● WHAT THE TASK REQUIRES:
Transcribe the records word for word, beginning with the first line and ending with the line that contains "cv2.rectangle(Pizarra,(50,50),(450,450),(225,225,225),10)"; include nothing else.

● SOURCE RECORDS:

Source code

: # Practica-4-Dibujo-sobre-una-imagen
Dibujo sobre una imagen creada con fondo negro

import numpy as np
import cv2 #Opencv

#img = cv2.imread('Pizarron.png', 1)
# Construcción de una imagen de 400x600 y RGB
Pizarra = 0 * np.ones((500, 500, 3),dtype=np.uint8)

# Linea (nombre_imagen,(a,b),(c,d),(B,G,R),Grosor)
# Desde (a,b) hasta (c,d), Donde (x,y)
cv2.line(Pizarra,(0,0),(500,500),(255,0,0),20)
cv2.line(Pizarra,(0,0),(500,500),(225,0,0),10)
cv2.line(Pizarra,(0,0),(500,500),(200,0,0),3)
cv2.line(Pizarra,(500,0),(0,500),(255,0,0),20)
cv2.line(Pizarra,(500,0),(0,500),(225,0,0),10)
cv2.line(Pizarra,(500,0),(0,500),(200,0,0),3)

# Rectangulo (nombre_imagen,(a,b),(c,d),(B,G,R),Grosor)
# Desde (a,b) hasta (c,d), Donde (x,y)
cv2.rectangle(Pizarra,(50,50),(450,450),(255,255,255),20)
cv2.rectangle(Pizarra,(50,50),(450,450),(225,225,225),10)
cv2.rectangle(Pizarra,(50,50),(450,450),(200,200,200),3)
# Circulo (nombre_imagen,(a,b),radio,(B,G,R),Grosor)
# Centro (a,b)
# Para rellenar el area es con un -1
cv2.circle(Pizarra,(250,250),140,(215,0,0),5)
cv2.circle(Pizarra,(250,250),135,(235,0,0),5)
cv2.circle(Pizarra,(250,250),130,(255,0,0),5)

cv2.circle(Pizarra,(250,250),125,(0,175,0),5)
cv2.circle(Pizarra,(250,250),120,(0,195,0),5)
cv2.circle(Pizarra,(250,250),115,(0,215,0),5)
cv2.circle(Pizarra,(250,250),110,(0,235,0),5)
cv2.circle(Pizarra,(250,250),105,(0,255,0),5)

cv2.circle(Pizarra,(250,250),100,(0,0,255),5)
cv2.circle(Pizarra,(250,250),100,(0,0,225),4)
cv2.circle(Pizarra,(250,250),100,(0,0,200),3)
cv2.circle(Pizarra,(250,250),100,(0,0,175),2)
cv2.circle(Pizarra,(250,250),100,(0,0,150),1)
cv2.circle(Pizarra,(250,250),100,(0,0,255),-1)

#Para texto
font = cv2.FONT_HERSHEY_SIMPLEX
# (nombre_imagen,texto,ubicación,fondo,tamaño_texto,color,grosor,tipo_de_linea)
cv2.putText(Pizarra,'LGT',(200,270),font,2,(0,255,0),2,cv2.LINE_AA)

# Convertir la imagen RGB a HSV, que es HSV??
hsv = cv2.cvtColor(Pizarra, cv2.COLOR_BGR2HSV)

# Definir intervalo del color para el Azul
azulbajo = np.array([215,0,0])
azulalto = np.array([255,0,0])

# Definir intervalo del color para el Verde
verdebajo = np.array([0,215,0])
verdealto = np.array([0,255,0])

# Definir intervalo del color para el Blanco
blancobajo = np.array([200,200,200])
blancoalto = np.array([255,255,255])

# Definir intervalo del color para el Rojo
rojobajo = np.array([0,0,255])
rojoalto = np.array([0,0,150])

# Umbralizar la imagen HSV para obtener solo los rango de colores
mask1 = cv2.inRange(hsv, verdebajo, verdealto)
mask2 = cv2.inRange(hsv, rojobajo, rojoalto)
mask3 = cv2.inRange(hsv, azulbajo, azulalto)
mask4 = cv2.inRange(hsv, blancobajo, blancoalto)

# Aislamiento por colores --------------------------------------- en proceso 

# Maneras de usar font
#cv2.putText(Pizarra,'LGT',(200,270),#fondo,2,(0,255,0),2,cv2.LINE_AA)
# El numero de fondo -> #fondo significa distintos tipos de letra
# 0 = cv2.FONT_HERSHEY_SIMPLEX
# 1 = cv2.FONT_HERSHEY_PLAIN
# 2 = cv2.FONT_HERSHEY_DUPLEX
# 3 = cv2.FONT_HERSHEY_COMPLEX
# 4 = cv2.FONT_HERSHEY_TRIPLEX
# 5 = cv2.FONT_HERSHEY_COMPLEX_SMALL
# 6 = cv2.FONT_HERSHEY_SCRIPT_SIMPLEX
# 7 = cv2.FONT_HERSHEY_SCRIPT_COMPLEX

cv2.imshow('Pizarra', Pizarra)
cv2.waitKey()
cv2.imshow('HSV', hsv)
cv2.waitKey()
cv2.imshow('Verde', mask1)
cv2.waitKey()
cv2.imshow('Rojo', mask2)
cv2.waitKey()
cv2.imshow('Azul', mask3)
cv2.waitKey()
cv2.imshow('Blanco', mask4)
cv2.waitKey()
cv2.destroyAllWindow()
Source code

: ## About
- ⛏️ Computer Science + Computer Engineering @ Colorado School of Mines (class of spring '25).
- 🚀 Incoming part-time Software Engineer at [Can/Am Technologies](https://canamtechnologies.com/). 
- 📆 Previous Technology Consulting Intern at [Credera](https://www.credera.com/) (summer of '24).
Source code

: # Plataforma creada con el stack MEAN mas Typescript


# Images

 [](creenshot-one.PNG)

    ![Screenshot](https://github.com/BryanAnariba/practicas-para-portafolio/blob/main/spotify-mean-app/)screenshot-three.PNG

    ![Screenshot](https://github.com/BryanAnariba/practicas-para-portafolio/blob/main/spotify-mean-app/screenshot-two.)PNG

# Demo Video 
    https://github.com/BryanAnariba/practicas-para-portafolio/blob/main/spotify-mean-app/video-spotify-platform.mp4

● WRITTEN SOLUTION:
Source code

: # Practica-4-Dibujo-sobre-una-imagen
Dibujo sobre una imagen creada con fondo negro

import numpy as np
import cv2 #Opencv

#img = cv2.imread('Pizarron.png', 1)
# Construcción de una imagen de 400x600 y RGB
Pizarra = 0 * np.ones((500, 500, 3),dtype=np.uint8)

# Linea (nombre_imagen,(a,b),(c,d),(B,G,R),Grosor)
# Desde (a,b) hasta (c,d), Donde (x,y)
cv2.line(Pizarra,(0,0),(500,500),(255,0,0),20)
cv2.line(Pizarra,(0,0),(500,500),(225,0,0),10)
cv2.line(Pizarra,(0,0),(500,500),(200,0,0),3)
cv2.line(Pizarra,(500,0),(0,500),(255,0,0),20)
cv2.line(Pizarra,(500,0),(0,500),(225,0,0),10)
cv2.line(Pizarra,(500,0),(0,500),(200,0,0),3)

# Rectangulo (nombre_imagen,(a,b),(c,d),(B,G,R),Grosor)
# Desde (a,b) hasta (c,d), Donde (x,y)
cv2.rectangle(Pizarra,(50,50),(450,450),(255,255,255),20)
cv2.rectangle(Pizarra,(50,50),(450,450),(225,225,225),10)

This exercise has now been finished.